While Google is a valuable search engine, its vast content leads to numerous clickbait websites and irrelevant information on every search. There is no need to complicate looking up videos of puppies, but delving into niche topics requires more comprehensive approaches. By employing advanced search techniques, we can refine our searches and minimize the need to sift through ad-filled and unproductive websites.

Here are some dorks that will refine the content that appears during a search:

site:jcawl.com google dorksSearch a particular website.
filetype:pdf tacos Search for a particular file type.
ext:pdf tacosSearch for a file extension.
@youtube tacosSearch a specific social media.
define:tacosProvide a definition.
source:thehackernewsFind news from a source.
cache:exploit-db.comShow cached version of website.

Find documents that follow patterns or have extract text string:

intitle:tacosSearch for results with tacos in the title.
intext:”how to use google dorks”Find website containing the string.
inurl:googledorksFinds links containing the string.

“Dorking” refers to the technique of leveraging Google’s search engine capabilities to identify vulnerable web applications and servers. The Google Hacking Database (GHDB) is a comprehensive collection of Google dorking commands. The GHDB encompasses a vast array of specialized search queries that can be utilized to uncover sensitive information, vulnerabilities, and hidden content on web applications and servers. When using Google dorking, it’s crucial to remember that Google can identify your actions, so it’s best to use it responsibly. Yes, the information is public but exploiting sensitive information found through Google dorking is illegal and can lead to being labeled a cybercriminal.

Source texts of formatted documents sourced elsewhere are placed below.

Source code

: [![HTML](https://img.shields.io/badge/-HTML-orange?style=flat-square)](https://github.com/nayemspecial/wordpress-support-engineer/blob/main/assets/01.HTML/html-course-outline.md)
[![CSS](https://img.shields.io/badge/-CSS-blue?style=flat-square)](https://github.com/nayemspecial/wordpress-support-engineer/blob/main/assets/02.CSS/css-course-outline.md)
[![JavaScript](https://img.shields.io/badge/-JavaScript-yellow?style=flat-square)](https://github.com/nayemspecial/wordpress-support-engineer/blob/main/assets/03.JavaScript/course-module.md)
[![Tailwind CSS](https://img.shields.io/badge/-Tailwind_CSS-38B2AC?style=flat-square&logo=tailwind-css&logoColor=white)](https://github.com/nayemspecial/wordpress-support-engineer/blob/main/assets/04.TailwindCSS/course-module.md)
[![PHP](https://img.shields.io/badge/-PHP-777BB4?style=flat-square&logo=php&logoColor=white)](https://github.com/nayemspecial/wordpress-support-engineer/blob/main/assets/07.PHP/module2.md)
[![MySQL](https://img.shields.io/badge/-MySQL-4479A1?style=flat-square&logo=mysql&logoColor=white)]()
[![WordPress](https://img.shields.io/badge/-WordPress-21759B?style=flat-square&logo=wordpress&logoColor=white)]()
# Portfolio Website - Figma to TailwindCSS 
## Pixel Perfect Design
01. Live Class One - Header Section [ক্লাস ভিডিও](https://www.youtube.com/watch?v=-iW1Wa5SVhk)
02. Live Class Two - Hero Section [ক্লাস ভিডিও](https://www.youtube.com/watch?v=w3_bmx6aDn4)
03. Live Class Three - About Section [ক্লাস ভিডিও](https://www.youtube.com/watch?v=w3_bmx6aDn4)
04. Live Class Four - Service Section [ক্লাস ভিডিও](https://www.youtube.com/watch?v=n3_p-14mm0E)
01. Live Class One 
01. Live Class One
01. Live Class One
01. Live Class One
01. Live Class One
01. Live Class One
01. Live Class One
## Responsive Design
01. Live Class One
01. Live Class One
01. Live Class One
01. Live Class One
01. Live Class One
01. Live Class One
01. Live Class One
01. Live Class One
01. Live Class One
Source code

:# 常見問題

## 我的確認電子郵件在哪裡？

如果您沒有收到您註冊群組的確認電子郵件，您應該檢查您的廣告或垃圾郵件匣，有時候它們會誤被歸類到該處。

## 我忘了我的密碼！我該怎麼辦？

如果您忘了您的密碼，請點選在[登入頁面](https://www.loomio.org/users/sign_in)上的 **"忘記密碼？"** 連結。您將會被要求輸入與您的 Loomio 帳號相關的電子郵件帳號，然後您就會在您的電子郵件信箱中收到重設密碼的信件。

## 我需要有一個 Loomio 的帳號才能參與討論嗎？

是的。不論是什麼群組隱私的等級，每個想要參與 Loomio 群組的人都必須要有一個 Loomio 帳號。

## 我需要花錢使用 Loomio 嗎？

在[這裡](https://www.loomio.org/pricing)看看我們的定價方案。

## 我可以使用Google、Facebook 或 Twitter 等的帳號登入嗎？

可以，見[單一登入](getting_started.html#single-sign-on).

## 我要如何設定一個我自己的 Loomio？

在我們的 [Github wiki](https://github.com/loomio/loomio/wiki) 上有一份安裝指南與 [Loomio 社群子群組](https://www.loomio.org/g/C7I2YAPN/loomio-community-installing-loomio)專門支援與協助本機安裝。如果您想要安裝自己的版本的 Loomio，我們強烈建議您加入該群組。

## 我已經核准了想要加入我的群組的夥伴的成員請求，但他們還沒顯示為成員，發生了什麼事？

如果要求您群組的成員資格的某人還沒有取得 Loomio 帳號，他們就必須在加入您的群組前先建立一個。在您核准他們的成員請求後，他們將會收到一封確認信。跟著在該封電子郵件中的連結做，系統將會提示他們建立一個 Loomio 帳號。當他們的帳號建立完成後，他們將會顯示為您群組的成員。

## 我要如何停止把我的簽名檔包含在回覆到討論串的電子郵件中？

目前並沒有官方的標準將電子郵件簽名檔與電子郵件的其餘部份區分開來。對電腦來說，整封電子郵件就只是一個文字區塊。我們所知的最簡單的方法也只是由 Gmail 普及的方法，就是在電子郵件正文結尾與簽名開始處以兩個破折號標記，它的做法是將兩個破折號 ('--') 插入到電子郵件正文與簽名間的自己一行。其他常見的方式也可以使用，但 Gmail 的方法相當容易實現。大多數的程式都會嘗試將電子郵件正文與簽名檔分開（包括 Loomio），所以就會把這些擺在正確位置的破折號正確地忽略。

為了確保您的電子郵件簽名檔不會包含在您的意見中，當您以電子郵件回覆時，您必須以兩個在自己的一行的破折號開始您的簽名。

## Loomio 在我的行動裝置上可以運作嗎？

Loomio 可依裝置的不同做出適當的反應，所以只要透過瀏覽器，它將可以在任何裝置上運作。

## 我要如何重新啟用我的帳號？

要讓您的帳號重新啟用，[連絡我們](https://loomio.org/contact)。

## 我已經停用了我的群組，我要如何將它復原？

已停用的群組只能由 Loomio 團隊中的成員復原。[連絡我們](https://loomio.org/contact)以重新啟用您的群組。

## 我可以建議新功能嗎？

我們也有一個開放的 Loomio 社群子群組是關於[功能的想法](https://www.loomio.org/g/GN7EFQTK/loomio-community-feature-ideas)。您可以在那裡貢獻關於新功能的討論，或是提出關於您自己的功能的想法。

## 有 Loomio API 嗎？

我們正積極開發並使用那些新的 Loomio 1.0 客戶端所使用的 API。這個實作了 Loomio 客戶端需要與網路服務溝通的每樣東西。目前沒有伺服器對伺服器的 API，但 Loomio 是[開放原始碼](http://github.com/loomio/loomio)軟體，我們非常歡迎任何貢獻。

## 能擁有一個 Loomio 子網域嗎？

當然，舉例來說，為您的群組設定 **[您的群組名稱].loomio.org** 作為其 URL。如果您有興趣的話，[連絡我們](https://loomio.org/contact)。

I won’t get into all of the use cases, but a simple one would be finding excel file email lists. To perform this, we can specify the file type and URL with this search:

filetype:xls inurl:"email"

Browsing through the GHDB can provide valuable insights into various payloads and the specific results they produce. If you find this topic intriguing, I recommend exploring the database and examining the different dorks available. You’ll likely discover a lot of useful information and techniques to enhance your understanding in this area.

Conclusion

Google is undoubtedly a powerful search engine for general use, it also serves as an invaluable tool for cyber professionals. Its capabilities extend beyond conventional searches, enabling experts to employ advanced techniques like Google dorking to identify vulnerabilities, hidden files, and potential security risks.